Il faut remonter à 1910 pour comprendre ce que représente Bacha Coffee. Cette année-là, à Marrakech, Dar el Bacha — le Palais du Pacha — devient l’un des lieux de réception les plus raffinés du Maghreb. Le café y coule comme une tradition, comme une conversation, comme une manière d’appartenir à quelque chose de plus grand qu’une simple tasse. Cent ans plus tard, Bacha Coffee a réveillé cet héritage en lui donnant la forme d’une maison de café de luxe. Et en cet été 2026, c’est Paris qui en hérite, avenue des Champs-Élysées.

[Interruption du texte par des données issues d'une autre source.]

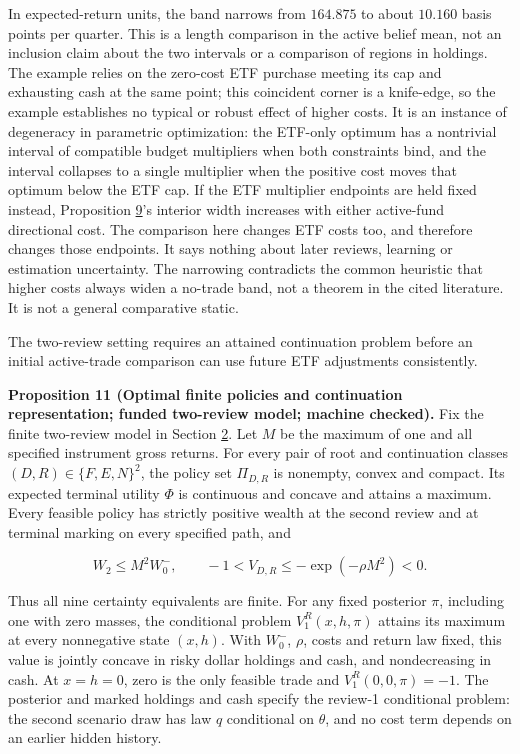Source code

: \documentclass[11pt]{article}
\begin{document}
In expected-return units, the band narrows from \(164.875\) to about
\(10.160\) basis points per quarter. This is a length comparison in
the active belief mean, not an inclusion claim about the two
intervals or a comparison of regions in holdings. The example
relies on the zero-cost ETF purchase meeting its cap and exhausting
cash at the same point; this coincident corner is a knife-edge, so the
example establishes no typical or robust effect of higher costs.
It is an instance of degeneracy in parametric optimization: the
ETF-only optimum has a nontrivial interval of compatible budget
multipliers when both constraints bind, and the interval collapses
to a single multiplier when the positive cost moves that optimum
below the ETF cap. If the ETF multiplier endpoints are held fixed
instead, Proposition \hyperref[res:Proposition-9]{9}'s interior width increases with either
active-fund directional cost. The comparison here changes ETF costs
too, and therefore changes those endpoints. It says nothing about
later reviews, learning or estimation uncertainty. The narrowing
contradicts the common heuristic that higher costs always widen a
no-trade band, not a theorem in the cited literature. It is not a
general comparative static.

The two-review setting requires an attained continuation problem
before an initial active-trade comparison can use future ETF
adjustments consistently.

\label{res:Proposition-11}
\textbf{Proposition 11 (Optimal finite policies and continuation representation; funded two-review model; machine checked).}
Fix the finite two-review model in Section \hyperref[sec:2]{2}. Let \(M\) be the
maximum of one and all specified instrument gross returns. For
every pair of root and continuation classes
\((D,R)\in\{F,E,N\}^2\), the policy set \(\Pi_{D,R}\) is nonempty,
convex and compact. Its expected terminal utility \(\Phi\) is
continuous and concave and attains a maximum. Every feasible
policy has strictly positive wealth at the second review and at
terminal marking on every specified path, and

\begin{equation*}
W_2\leq M^2W_0^-,
\qquad
-1<V_{D,R}\leq-\exp(-\rho M^2)<0.
\tag{26}\label{eq:26}
\end{equation*}

Thus all nine certainty equivalents are finite. For any fixed
posterior \(\pi\), including one with zero masses, the conditional
problem \(V_1^R(x,h,\pi)\) attains its maximum at every nonnegative
state \((x,h)\). With \(W_0^-\), \(\rho\), costs and return law fixed,
this value is jointly concave in risky dollar holdings and cash,
and nondecreasing in cash. At \(x=h=0\), zero is the only feasible
trade and \(V_1^R(0,0,\pi)=-1\). The posterior and marked holdings
and cash specify the review-1 conditional problem: the second
scenario draw has law \(q\) conditional on \(\theta\), and no cost
term depends on an earlier hidden history.
\end{document}
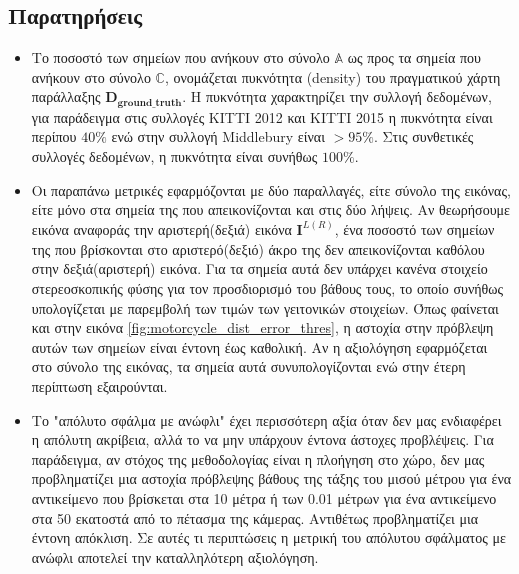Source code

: \subsection{Παρατηρήσεις}

\begin{itemize}
	\item Το ποσοστό των σημείων που ανήκουν στο σύνολο $\mathbb{A}$ ως προς τα σημεία που ανήκουν στο σύνολο $\mathbb{C}$, ονομάζεται πυκνότητα \e (density) \g του πραγματικού χάρτη παράλλαξης $\mathbf{D}_{\mathbf{ground\_truth}}$. Η πυκνότητα χαρακτηρίζει την συλλογή δεδομένων, για παράδειγμα στις συλλογές \e KITTI 2012 \g και \e KITTI 2015 \g η πυκνότητα είναι περίπου $40\%$ ενώ στην συλλογή \e Middlebury \g είναι $>95\%$. Στις συνθετικές συλλογές δεδομένων, η πυκνότητα είναι συνήθως $100\%$.
	\item Οι παραπάνω μετρικές εφαρμόζονται με δύο παραλλαγές, είτε σύνολο της εικόνας, είτε μόνο στα σημεία της που απεικονίζονται και στις δύο λήψεις. Αν θεωρήσουμε εικόνα αναφοράς την αριστερή(δεξιά) εικόνα $\mathbf{I}^{L(R)}$, ένα ποσοστό των σημείων της που βρίσκονται στο αριστερό(δεξιό) άκρο της δεν απεικονίζονται καθόλου στην δεξιά(αριστερή) εικόνα. Για τα σημεία αυτά δεν υπάρχει κανένα στοιχείο στερεοσκοπικής φύσης για τον προσδιορισμό του βάθους τους, το οποίο συνήθως υπολογίζεται με παρεμβολή των τιμών των γειτονικών στοιχείων. Όπως φαίνεται και στην εικόνα \ref{fig:motorcycle_dist_error_thres}, η αστοχία στην πρόβλεψη αυτών των σημείων είναι έντονη έως καθολική. Αν η αξιολόγηση εφαρμόζεται στο σύνολο της εικόνας, τα σημεία αυτά συνυπολογίζονται ενώ στην έτερη περίπτωση εξαιρούνται.
	\item Το "απόλυτο σφάλμα με ανώφλι" έχει περισσότερη αξία όταν δεν μας ενδιαφέρει η απόλυτη ακρίβεια, αλλά το να μην υπάρχουν έντονα άστοχες προβλέψεις. Για παράδειγμα, αν στόχος της μεθοδολογίας είναι η πλοήγηση στο χώρο, δεν μας προβληματίζει μια αστοχία πρόβλεψης βάθους της τάξης του μισού μέτρου για ένα αντικείμενο που βρίσκεται στα 10 μέτρα ή των 0.01 μέτρων για ένα αντικείμενο στα 50 εκατοστά από το πέτασμα της κάμερας. Αντιθέτως προβληματίζει μια έντονη απόκλιση. Σε αυτές τι περιπτώσεις η μετρική του απόλυτου σφάλματος με ανώφλι αποτελεί την καταλληλότερη αξιολόγηση. 

\end{itemize}
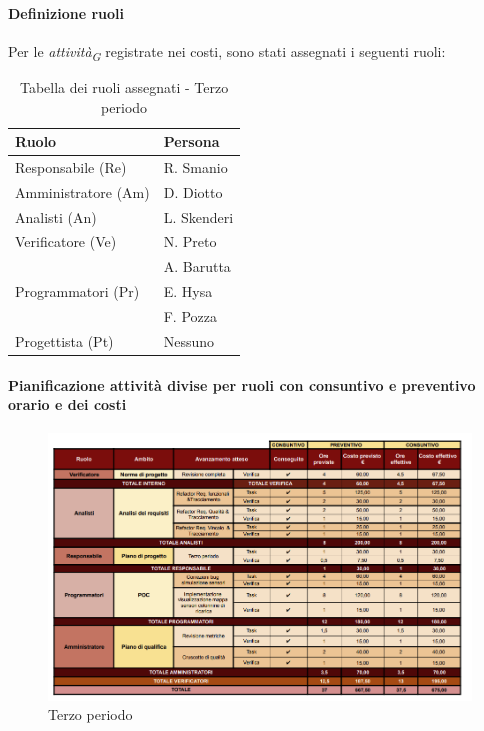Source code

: \paragraph{Definizione ruoli} 
Per le \textit{attività}\textsubscript{\textit{G}} registrate nei costi, sono stati assegnati i seguenti ruoli:  

\vspace{0.4cm}

\begin{table}[H]
    \centering
    \begin{tabular}{|L{4cm}|L{2cm}|}
    \hline
    \textbf{Ruolo} & \textbf{Persona} \\
    \hline
    \hline
    Responsabile (Re)   & R. Smanio \\
    \hline
    Amministratore (Am) & D. Diotto \\
    \hline
    Analisti (An)       & L. Skenderi \\
    \hline
    Verificatore (Ve)   & N. Preto \\
                        & A. Barutta \\
    \hline
    Programmatori (Pr)  & E. Hysa \\
                        & F. Pozza \\
    \hline
    Progettista (Pt)    & Nessuno \\
    \hline
    \end{tabular}
    \caption{Tabella dei ruoli assegnati - Terzo periodo}
    \label{tab:Ruoli_persone_3}
    \end{table}

\newpage
\paragraph{Pianificazione attività divise per ruoli con consuntivo e preventivo orario e dei costi}

\begin{figure}[H]
    \centering
    \includegraphics[width=\linewidth, height=0.9\textheight, keepaspectratio]{../Images/tabG3.PNG}
    \caption{Terzo periodo}
    \label{fig:Terzo_periodo}
\end{figure}

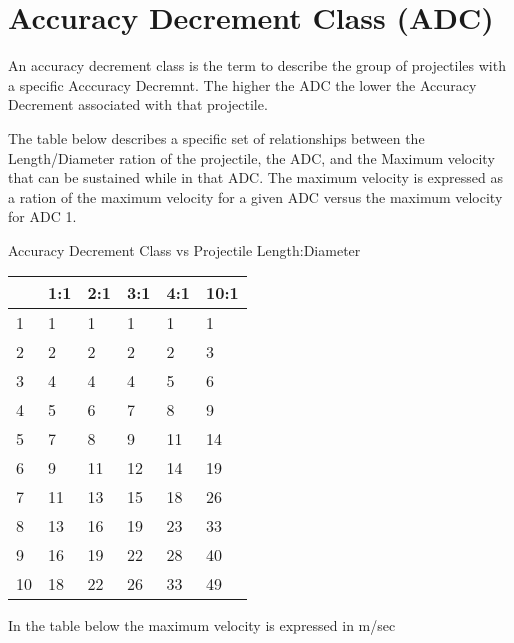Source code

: \section{Accuracy Decrement Class (ADC)}

An accuracy decrement class is the term to describe the group of 
projectiles with a specific Acccuracy Decremnt. The higher the ADC the 
lower the Accuracy Decrement associated with that projectile. 

The table below describes a specific set of relationships between 
the Length/Diameter ration of the projectile, the ADC, and the 
Maximum velocity that can be sustained while in that ADC. The maximum 
velocity is expressed as a ration of the maximum velocity for a given 
ADC versus the maximum velocity for ADC 1. 


Accuracy Decrement Class vs Projectile Length:Diameter

\begin{tabular}{llllll} \hline 
     &  1:1   &   2:1  &    3:1   &   4:1  &   10:1  \\ \hline
1    &    1   &     1  &      1   &     1  &      1  \\
2    &    2   &     2  &      2   &     2  &      3  \\
3    &    4   &     4  &      4   &     5  &      6  \\
4    &    5   &     6  &      7   &     8  &      9  \\
5    &    7   &     8  &      9   &    11  &     14  \\
6    &    9   &    11  &     12   &    14  &     19  \\
7    &   11   &    13  &     15   &    18  &     26  \\
8    &   13   &    16  &     19   &    23  &     33  \\
9    &   16   &    19  &     22   &    28  &     40  \\
10   &   18   &    22  &     26   &    33  &     49  \\ \hline 
\end{tabular}
   
In the table below the maximum velocity is expressed in m/sec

Une adresse à la hauteur de l’avenue
Choisir les Champs-Élysées pour une enseigne de café de luxe n’est pas un geste anodin. L’avenue a longtemps souffert de sa réputation de vitrine touristique, avant de connaître, ces dernières années, un renouveau éditorial visible : fermetures d’enseignes bas-de-gamme, arrivées de maisons à l’identité forte, requalification progressive de son tissu commercial. Bacha Coffee s’inscrit dans ce mouvement. La maison apporte avec elle une esthétique singulière — boiseries sombres, cuivres polis, lumière tamisée, flacons de grains alignés comme dans une bibliothèque — qui contraste délibérément avec le tout-glass des ouvertures contemporaines.
Le café glacé ou l’art de ralentir sous la chaleur
Pour l’été 2026, Bacha Coffee dévoile ses créations café glacé : des préparations froides travaillées avec la même rigueur que ses assemblages chauds. Ce n’est pas l’iced coffee du fast-casual, expresso dilué dans de la glace pilée. C’est une réflexion sur l’extraction à froid, la sélection des origines, l’équilibre entre acide et sucré. Chaque création glacée est pensée pour révéler des notes aromatiques que la chaleur écrase parfois — floraux, fruités, légèrement miellés — dans une texture qui rappelle que le café peut être aussi délicat que le thé.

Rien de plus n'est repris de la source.